ScanSoft's OmniPage Pro 11 Website adds:

"OmniPage Pro 11 is the fastest, easiest way to turn paper documents
into digital files you can edit. Its accuracy, formatting and features
are unrivaled and the ability to convert PDF files into Microsoft
Office documents opens a new world of functionality to you."

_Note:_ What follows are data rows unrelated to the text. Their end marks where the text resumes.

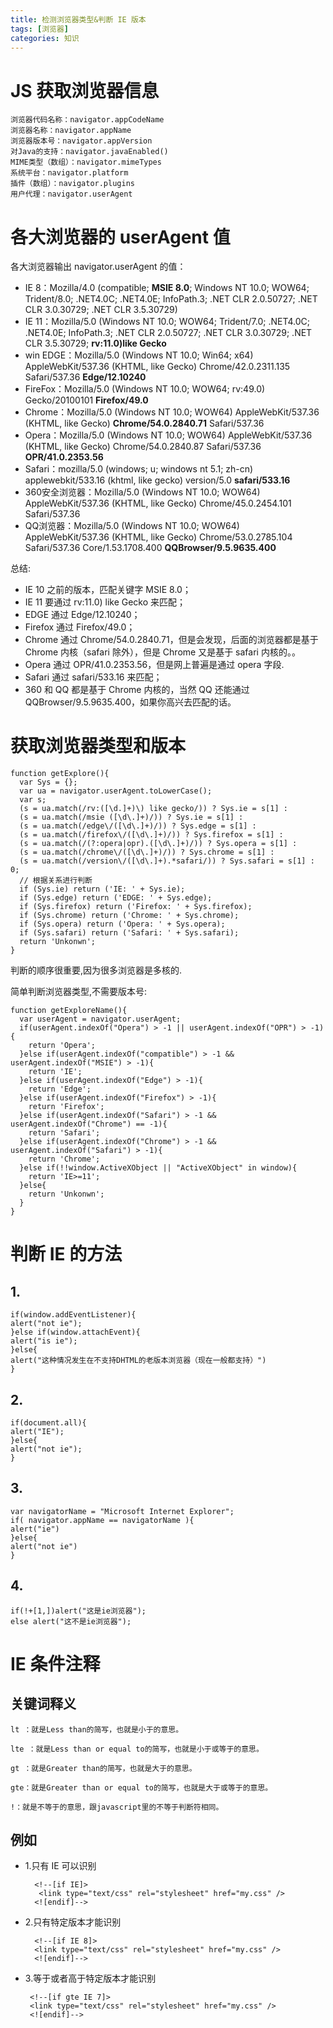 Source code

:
 ```yaml
---
title: 检测浏览器类型&判断 IE 版本
tags: [浏览器]
categories: 知识 
---
```


# JS 获取浏览器信息

	浏览器代码名称：navigator.appCodeName
    浏览器名称：navigator.appName
    浏览器版本号：navigator.appVersion
    对Java的支持：navigator.javaEnabled()
    MIME类型（数组）：navigator.mimeTypes
    系统平台：navigator.platform
    插件（数组）：navigator.plugins
    用户代理：navigator.userAgent

# 各大浏览器的 userAgent 值
各大浏览器输出 navigator.userAgent 的值：

* IE 8：Mozilla/4.0 (compatible; **MSIE 8.0**; Windows NT 10.0; WOW64; Trident/8.0; .NET4.0C; .NET4.0E; InfoPath.3; .NET CLR 2.0.50727; .NET CLR 3.0.30729; .NET CLR 3.5.30729)
* IE 11：Mozilla/5.0 (Windows NT 10.0; WOW64; Trident/7.0; .NET4.0C; .NET4.0E; InfoPath.3; .NET CLR 2.0.50727; .NET CLR 3.0.30729; .NET CLR 3.5.30729; **rv:11.0)like Gecko**
* win EDGE：Mozilla/5.0 (Windows NT 10.0; Win64; x64) AppleWebKit/537.36 (KHTML, like Gecko) Chrome/42.0.2311.135 Safari/537.36 **Edge/12.10240**
* FireFox：Mozilla/5.0 (Windows NT 10.0; WOW64; rv:49.0) Gecko/20100101 **Firefox/49.0**
* Chrome：Mozilla/5.0 (Windows NT 10.0; WOW64) AppleWebKit/537.36 (KHTML, like Gecko) **Chrome/54.0.2840.71** Safari/537.36
* Opera：Mozilla/5.0 (Windows NT 10.0; WOW64) AppleWebKit/537.36 (KHTML, like Gecko) Chrome/54.0.2840.87 Safari/537.36 **OPR/41.0.2353.56**
* Safari：mozilla/5.0 (windows; u; windows nt 5.1; zh-cn) applewebkit/533.16 (khtml, like gecko) version/5.0 **safari/533.16**
* 360安全浏览器：Mozilla/5.0 (Windows NT 10.0; WOW64) AppleWebKit/537.36 (KHTML, like Gecko) Chrome/45.0.2454.101 Safari/537.36
* QQ浏览器：Mozilla/5.0 (Windows NT 10.0; WOW64) AppleWebKit/537.36 (KHTML, like Gecko) Chrome/53.0.2785.104 Safari/537.36 Core/1.53.1708.400 **QQBrowser/9.5.9635.400**

总结:

* IE 10 之前的版本，匹配关键字 MSIE 8.0；
* IE 11 要通过 rv:11.0) like Gecko 来匹配；
* EDGE 通过 Edge/12.10240；
* Firefox 通过 Firefox/49.0；
* Chrome 通过 Chrome/54.0.2840.71，但是会发现，后面的浏览器都是基于 Chrome 内核（safari 除外），但是 Chrome 又是基于 safari 内核的。。
* Opera 通过 OPR/41.0.2353.56，但是网上普遍是通过 opera 字段.
* Safari 通过 safari/533.16 来匹配；
* 360 和 QQ 都是基于 Chrome 内核的，当然 QQ 还能通过 QQBrowser/9.5.9635.400，如果你高兴去匹配的话。

# 获取浏览器类型和版本

	function getExplore(){
	  var Sys = {};  
	  var ua = navigator.userAgent.toLowerCase();  
	  var s;  
	  (s = ua.match(/rv:([\d.]+)\) like gecko/)) ? Sys.ie = s[1] :
	  (s = ua.match(/msie ([\d\.]+)/)) ? Sys.ie = s[1] :  
	  (s = ua.match(/edge\/([\d\.]+)/)) ? Sys.edge = s[1] :
	  (s = ua.match(/firefox\/([\d\.]+)/)) ? Sys.firefox = s[1] :  
	  (s = ua.match(/(?:opera|opr).([\d\.]+)/)) ? Sys.opera = s[1] :  
	  (s = ua.match(/chrome\/([\d\.]+)/)) ? Sys.chrome = s[1] :  
	  (s = ua.match(/version\/([\d\.]+).*safari/)) ? Sys.safari = s[1] : 0;  
	  // 根据关系进行判断
	  if (Sys.ie) return ('IE: ' + Sys.ie);  
	  if (Sys.edge) return ('EDGE: ' + Sys.edge);
	  if (Sys.firefox) return ('Firefox: ' + Sys.firefox);  
	  if (Sys.chrome) return ('Chrome: ' + Sys.chrome);  
	  if (Sys.opera) return ('Opera: ' + Sys.opera);  
	  if (Sys.safari) return ('Safari: ' + Sys.safari);
	  return 'Unkonwn';
	}

判断的顺序很重要,因为很多浏览器是多核的.

简单判断浏览器类型,不需要版本号:

	function getExploreName(){
	  var userAgent = navigator.userAgent;
	  if(userAgent.indexOf("Opera") > -1 || userAgent.indexOf("OPR") > -1){
	    return 'Opera';
	  }else if(userAgent.indexOf("compatible") > -1 && userAgent.indexOf("MSIE") > -1){
	    return 'IE';
	  }else if(userAgent.indexOf("Edge") > -1){
	    return 'Edge';
	  }else if(userAgent.indexOf("Firefox") > -1){
	    return 'Firefox';
	  }else if(userAgent.indexOf("Safari") > -1 && userAgent.indexOf("Chrome") == -1){
	    return 'Safari';
	  }else if(userAgent.indexOf("Chrome") > -1 && userAgent.indexOf("Safari") > -1){
	    return 'Chrome';
	  }else if(!!window.ActiveXObject || "ActiveXObject" in window){
	    return 'IE>=11';
	  }else{
	    return 'Unkonwn';
	  }
	}

# 判断 IE 的方法

## 1. 

	if(window.addEventListener){ 
	alert("not ie"); 
	}else if(window.attachEvent){ 
	alert("is ie"); 
	}else{ 
	alert("这种情况发生在不支持DHTML的老版本浏览器（现在一般都支持）") 
	}

## 2.

	if(document.all){ 
	alert("IE"); 
	}else{ 
	alert("not ie"); 
	}

## 3.

	var navigatorName = "Microsoft Internet Explorer"; 
	if( navigator.appName == navigatorName ){ 
	alert("ie") 
	}else{
	alert("not ie") 
	}

## 4.

	if(!+[1,])alert("这是ie浏览器"); 
	else alert("这不是ie浏览器");

# IE 条件注释

## 关键词释义

	lt ：就是Less than的简写，也就是小于的意思。
	
	lte ：就是Less than or equal to的简写，也就是小于或等于的意思。
	
	gt ：就是Greater than的简写，也就是大于的意思。
	
	gte：就是Greater than or equal to的简写，也就是大于或等于的意思。
	
	!：就是不等于的意思，跟javascript里的不等于判断符相同。
## 例如

* 1.只有 IE 可以识别

		<!--[if IE]>
		 <link type="text/css" rel="stylesheet" href="my.css" />
		<![endif]-->

* 2.只有特定版本才能识别

		<!--[if IE 8]> 
		<link type="text/css" rel="stylesheet" href="my.css" />   
		<![endif]-->

*  3.等于或者高于特定版本才能识别

		<!--[if gte IE 7]> 
		<link type="text/css" rel="stylesheet" href="my.css" />   
		<![endif]-->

"OmniPage Pro 11 extends its recognition capabilities from 13 to 114
languages and from one to three alphabets including those using Greek
Latin, and Cyrillic. This new version also handles grayscale and color
images. It can use the extra pixel depth information in grayscale
images to internally generate black-and-white images optimized for
best OCR performance. This allows it to create acceptable results on
pages so degraded or faded they would have previously been described
as unsuitable as sources for OCR processing."
http://www.scansoft.com/omnipage/

Another solution would be PrimeOCR:

"Today's best OCR engines are only achieving, on average, 98%
accuracy, when recognizing typical quality images.  On a typical page
of 2000 characters, that means that 40 errors remain in the OCR
output.
By using PrimeOCR, error rates can be reduced by 65-80%.  This means
that the 40 errors generated by today's OCR engines can be drastically
reduced to 8 by using PrimeOCR."
http://www.primerecognition.com/augprime/prime_ocr.htm


Additional information:

OCR Software Review
http://kachina.kennesaw.edu/~mking/is425/productevals/ocr/

Review of Readiris OCR
http://www.pcworld.com/news/article.asp?aid=9650

Finereader Pro for Mac
http://www.macfinereader.com/

OCR Software For The Mac
http://www.lowendmac.com/misc/01/1127.html


Search terms used:

OCR software "best of"
://www.google.com/search?q=OCR+software+%22best+of%22

Clarification of Answer by researcher-ga on 29 Apr 2002 15:10 PDT
You may also want to read this Google Answers' Question on OCR for
mathematical formulas:
https://answers.google.com/answers/main?cmd=threadview&id=3304
Comments  
Subject: Re: Scanning and Digitizing Printed Pages
From: mosquitohawk-ga on 26 Apr 2002 09:57 PDT
 
Well, a handscanner, unless absolutey necessary probably isn't the
ideal solution. I would recommend a flat-bed scanner if possible. Just
about any software will do, in fact, if you have a Microsoft Windows
product, you should have a basic program called Photoeditor which
would do, but if you want to go all the way, I recommend Adobe
Photoshop. However, most flatbed scanners come with software for
photo-editing that is very user friendly. If you don't want to
purchase the scanner, many copy stores have computers, scanners, and
personnel who can assist you, some libraries in larger areas do as
well.

Good luck.
Subject: Re: Scanning and Digitizing Printed Pages
From: sugarbaby-ga on 26 Apr 2002 13:56 PDT
 
Hi, Buddy!

It sounds like you want to be able to scan the articles and then
convert them to text so they can be manipulated in a word processor.
If that is what you want to do, the process is called "Optical
Character Recognition" or OCR.

Just about any old scanner can do the job of scanning the individual
pages. You will need some special software to "recognize" the
characters on the page and convert them into text.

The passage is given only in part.